Separately, a U.S. intelligence source told CNN that investigators are looking into whether Tsarnaev had any connections with the group, known in English as Caucasus Emirates. The source says Tsarnaev had several computer links to the group in his social media activities, and investigators are looking into the possibility that he received “operational plans” from this group.

Rebels who call themselves Mujahideen of the Caucasus Emirate Province of Dagestan issued a statement Sunday that appeared to distance the group from the Boston bombings, saying they are not fighting the United States.

“We are at war with Russia,” it said. The statement also said that children are never targets of the group.

Moving forward

A week after the marathon bombings, 55 remain hospitalized, including three in critical condition, according to a CNN tally.

At least a dozen survivors have endured amputations.

Tsarnaev, meanwhile, remains in serious but stable condition with a gunshot wound on his neck, a federal law enforcement source with knowledge of the investigation told CNN on Sunday.

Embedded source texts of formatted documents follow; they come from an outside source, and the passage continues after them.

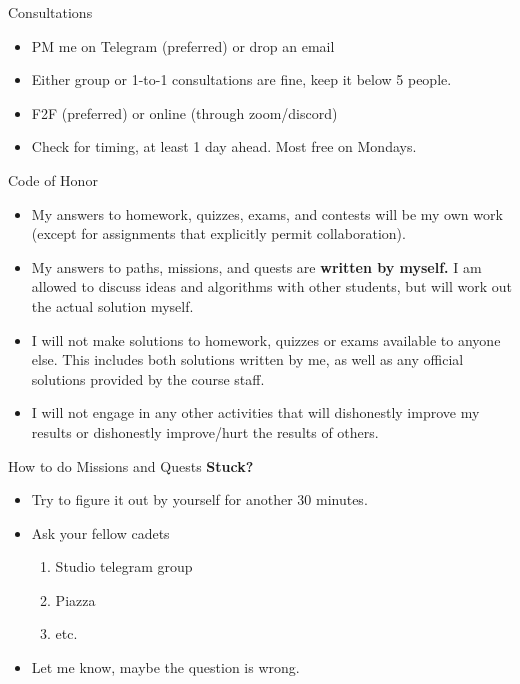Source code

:\documentclass[10pt]{beamer}
\begin{document}
\begin{frame}[fragile]{Consultations}
  \begin{itemize}
    \item PM me on Telegram (preferred) or drop an email
    \item Either group or 1-to-1 consultations are fine, keep it below 5 people.
    \item F2F (preferred) or online (through zoom/discord)
    \item Check for timing, at least 1 day ahead. Most free on Mondays.
  \end{itemize}
\end{frame}

\begin{frame}[fragile]{Code of Honor}
  \begin{itemize}
    \item My answers to homework, quizzes, exams, and contests will be my own work (except for assignments that explicitly permit collaboration).
    \item My answers to paths, missions, and quests are \textbf{written by myself.} I am allowed to discuss ideas and algorithms with other students, but will work out the actual solution myself.
    \item I will not make solutions to homework, quizzes or exams available to anyone else. This includes both solutions written by me, as well as any official solutions provided by the course staff.
    \item I will not engage in any other activities that will dishonestly improve my results or dishonestly improve/hurt the results of others.
  \end{itemize}
\end{frame}

\begin{frame}[fragile]{How to do Missions and Quests}
  \textbf{Stuck?}
  \begin{itemize}
    \item Try to figure it out by yourself for another 30 minutes.
    \item Ask your fellow cadets
    \begin{enumerate}
      \item Studio telegram group
      \item Piazza
      \item etc.
    \end{enumerate}
    \item Let me know, maybe the question is wrong.
  \end{itemize}
\end{frame}
\end{document}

It is unclear whether Tsarnaev was wounded during his capture or in the earlier shootout with police that left his older brother dead, said the source, who spoke on condition of anonymity.

“He’s not in a condition to be interrogated at this time,” Davis told reporters Sunday afternoon.

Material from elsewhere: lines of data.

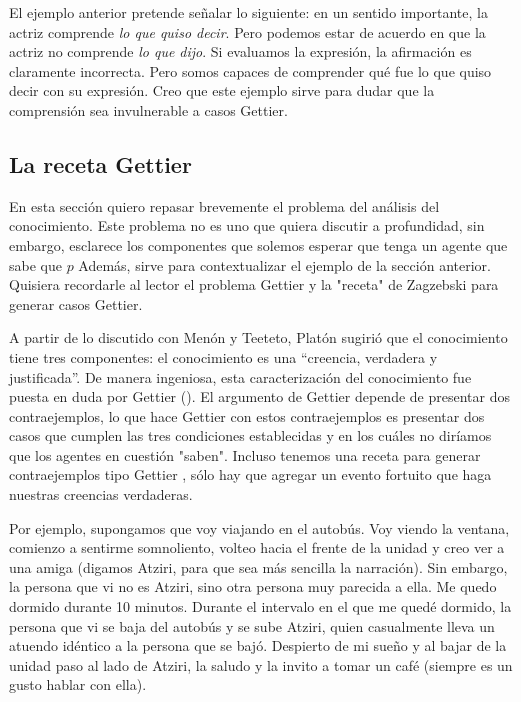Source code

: El ejemplo anterior pretende señalar lo siguiente: en un sentido importante, la actriz comprende \emph{lo que quiso decir}.
Pero podemos estar de acuerdo en que la actriz no comprende \emph{lo que dijo}.
Si evaluamos la expresión, la afirmación es claramente incorrecta.
Pero somos capaces de comprender qué fue lo que quiso decir con su expresión.
Creo que este ejemplo sirve para dudar que la comprensión sea invulnerable a casos Gettier.


\subsection{La receta Gettier}

En esta sección quiero repasar brevemente el problema del análisis del conocimiento.
Este problema no es uno que quiera discutir a profundidad, sin embargo, esclarece los componentes que solemos esperar que tenga un agente que sabe que $p$
Además, sirve para contextualizar el ejemplo de la sección anterior.
Quisiera recordarle al lector el problema Gettier y la "receta" de Zagzebski para generar casos Gettier.

A partir de lo discutido con Menón y Teeteto, Platón sugirió que el conocimiento tiene tres componentes: el conocimiento es una “creencia, verdadera y justificada”.
De manera ingeniosa, esta caracterización del conocimiento fue puesta en duda por Gettier (\citeyear{gettier1963}).
El argumento de Gettier depende de presentar dos contraejemplos, lo que hace Gettier con estos contraejemplos es presentar dos casos que cumplen las tres condiciones establecidas y en los cuáles no diríamos que los agentes en cuestión "saben".
Incluso tenemos una receta para generar contraejemplos tipo Gettier \parencite{zagzebski1994}, sólo hay que agregar un evento fortuito que haga nuestras creencias verdaderas.

Por ejemplo, supongamos que voy viajando en el autobús.
Voy viendo la ventana, comienzo a sentirme somnoliento, volteo hacia el frente de la unidad y creo ver a una amiga (digamos Atziri, para que sea más sencilla la narración).
Sin embargo, la persona que vi no es Atziri, sino otra persona muy parecida a ella.
Me quedo dormido durante 10 minutos.
Durante el intervalo en el que me quedé dormido, la persona que vi se baja del autobús y se sube Atziri, quien casualmente lleva un atuendo idéntico a la persona que se bajó.
Despierto de mi sueño y al bajar de la unidad paso al lado de Atziri, la saludo y la invito a tomar un café (siempre es un gusto hablar con ella).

Authorities have not publicly stated what charges will be filed against Tsarnaev, but a Justice Department official who has been briefed on the case told CNN he will face federal terrorism charges and possibly state murder charges.

While Massachusetts does not have a death penalty, prosecutors could seek the death penalty at the federal level.

A run to remember

On the one-week anniversary of the Boston attacks, thousands of runners across the country will pound the pavement in a show of unity and support for the victims and their families.

At least 80 cities are participating in #BostonStrong, a “Run for Boston in Your City” campaign, organizer Brian Kelley said.

The global campaign is “a run for us to unite and show our strength, a run for those that were unable to finish, a run for those that may never run again” and “a run for us to try and make sense of the tragedy that has forever changed something we love.”